Sir Harrison at 80 - May at the Barbican Centre

Sir Harrison Birtwistle -  Photographer Credit: Hanya Chlala
Sir Harrison Birtwistle
Photographer Credit: Hanya Chlal
May sees that Barbican celebrating both Sir Harrison Birtwistle and the Kronos Quartet with a whole array of concerts. Two of Birtwistle's operas are being performed, and there is also opera from Poulenc and Richard Strauss on offer. The BBC give the UK premieres of two new violin concertos, whilst there is some new Nico Muhly too.

Sir Harrison Birtwistle is 80 in May and there are various celebrations. On 16 May the BBC Symphony Orchestra presents a concert staging of his opera Gawain directed by John Lloyd Davies, conducted by Martyn Brabbins and the apparently ageless Sir John Tomlinson reprising the role of the Green Knight and a cast including Leigh Melrose, Laura Aiken, Jennifer Johnston, Jeffrey Lloyd Roberts, Brian Galliford, Rachel Nicholls, William Towers, Ivan Ludlow, and Robert Anthony Gardner. Being as this is a concert staging, I doubt that we get to see Leigh Melrose without his clothes (as Francois Le Roux bravely did in the Covent Garden staging), but seriously it is a tremendous work and well worth catching (16/5).

The London Symphony Orchestra celebrate Birtwistle's birthday, with his breathtaking orchestra piece Earth Dances conducted by Daniel Harding (20/5). There is a BBC study day on 25 May. BCMG performs a programme of Birtwistle's chamber music conducted by Oliver Knussen with soprano Katrien Baerts (25/5), then the Britten Sinfonia is conducted by Baldur Bronnimann in Birtwistle's Yan Tan Tethera with Roderick Williams, Omar Ebrahim, Claire Booth and Daniel Norman (29/5). On rather smaller scale, the Britten Sinfonia rather intriguingly perform Birtwistle's The Fields of Sorrow and Melencolia I with Vaughan Williams Flos Camp and Holst part songs in a concert which explores the mystical elements in each of the composers (30/5).

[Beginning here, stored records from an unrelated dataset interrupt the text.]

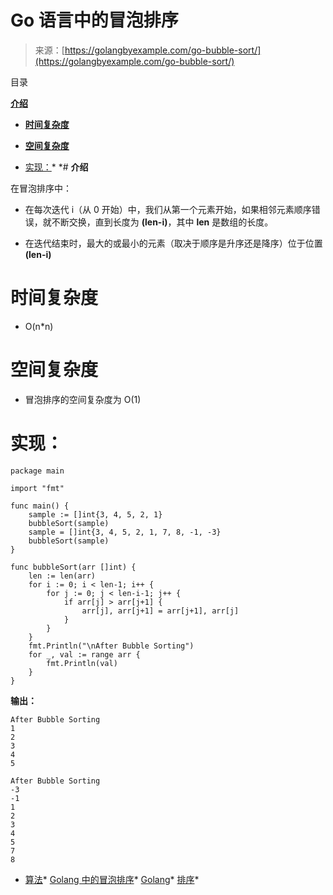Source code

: <!--yml

类别：未分类

日期：2024-10-13 06:06:23

-->

# Go 语言中的冒泡排序

> 来源：[https://golangbyexample.com/go-bubble-sort/](https://golangbyexample.com/go-bubble-sort/)

目录

**[介绍](#Introduction "Introduction")**

+   **[时间复杂度](#Time_Complexity "Time Complexity")**

+   **[空间复杂度](#Space_Complexity "Space Complexity")**

+   [实现：](#Implementation "Implementation:")*  *# **介绍**

在冒泡排序中：

+   在每次迭代 i（从 0 开始）中，我们从第一个元素开始，如果相邻元素顺序错误，就不断交换，直到长度为 **(len-i)**，其中 **len** 是数组的长度。

+   在迭代结束时，最大的或最小的元素（取决于顺序是升序还是降序）位于位置 **(len-i)**

# **时间复杂度**

+   O(n*n)

# **空间复杂度**

+   冒泡排序的空间复杂度为 O(1)

# **实现：**

```
package main

import "fmt"

func main() {
    sample := []int{3, 4, 5, 2, 1}
    bubbleSort(sample)
    sample = []int{3, 4, 5, 2, 1, 7, 8, -1, -3}
    bubbleSort(sample)
}

func bubbleSort(arr []int) {
    len := len(arr)
    for i := 0; i < len-1; i++ {
        for j := 0; j < len-i-1; j++ {
            if arr[j] > arr[j+1] {
                arr[j], arr[j+1] = arr[j+1], arr[j]
            }
        }
    }
    fmt.Println("\nAfter Bubble Sorting")
    for _, val := range arr {
        fmt.Println(val)
    }
}
```

**输出：**

```
After Bubble Sorting
1
2
3
4
5

After Bubble Sorting
-3
-1
1
2
3
4
5
7
8
```

+   [算法](https://golangbyexample.com/tag/algorithms/)*   [Golang 中的冒泡排序](https://golangbyexample.com/tag/bubble-sort-in-golang/)*   [Golang](https://golangbyexample.com/tag/golang/)*   [排序](https://golangbyexample.com/tag/sort/)*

Another birthday in May is that of the Kronos Quartet, which is 40 and they are having a celebratory concert with music by Philip Glass, Mariana Sadovska, Bryce Dessner and more (13/5). Plus there is an Explorations Weekend full of good things with performances from Kronos, Crash Ensemble, Britten Sinfonia, BBC Concert Orchestra and lots lots more (17,18/5)

The BBC Symphony  Orchestra and Sakari Oramo are in violin concerto mode as the give the UK premiere of Pascal Dusapin's Violin Concerto with Renaud Capucon as the soloist, plus Honegger's piece about rugby (the game!), and music by Debussy and Elgar (3/5), then on 9 May they give the UK premiere of Bright Sheng's Violin Concerto with Gil Shaham, in a concert which also includes music by Bartok and Dukas.

More operatic delights from the BBC when Ludovic Morlot conducts the BBC Symphony Orchestra in Poulenc's delicious opera Le Mamelles de Tiresias with Faure's Requiem with soloists Helene Guilmette, Jean-Francois Lapointe, Thomas Morris and Werner van Mechelen. Another concert staging, so perhaps we won't see Jean-Francois Lapointe develop breasts and then lose them again! (24/5)


The Aurora Orchestra is at LSO St Lukes with conductor Nicholas Collon and counter tenor Iestyn Davies in an intriguing programme which includes Nico Muhly's Drones on 'O Lord, whose mercies numberless' plus Muhly's orchestration of Herbert Howell's song King David, music from Gluck's Orfeo, a JS Bach cantata, a Schubert symphony and Thomas Ades' Three Studies from Couperin (1/5).

On Friday 2 May, the Guildhall School continues its series of Alumni recitals with Toby Spence and Julian Milford performing Beethoven's An die ferne Geliebte, Schumann's Dichterliebe and songs by Schubert (2/5) Russian soprano Julia Lezhneva makes her Barbican solo debut in a concert of Handel's music written in Italy, with Ial Giardino Armonico directed by Giovanni Antonini (7/5)

The London Symphony Orchestra is conducted by Mark Elder in Mozart's Prague Symphony and extracts from Richard Strauss's Der Rosenkavalier with soloists Anne Schwanewilms, Sarah Connolly and Lucy Crowe (8/5).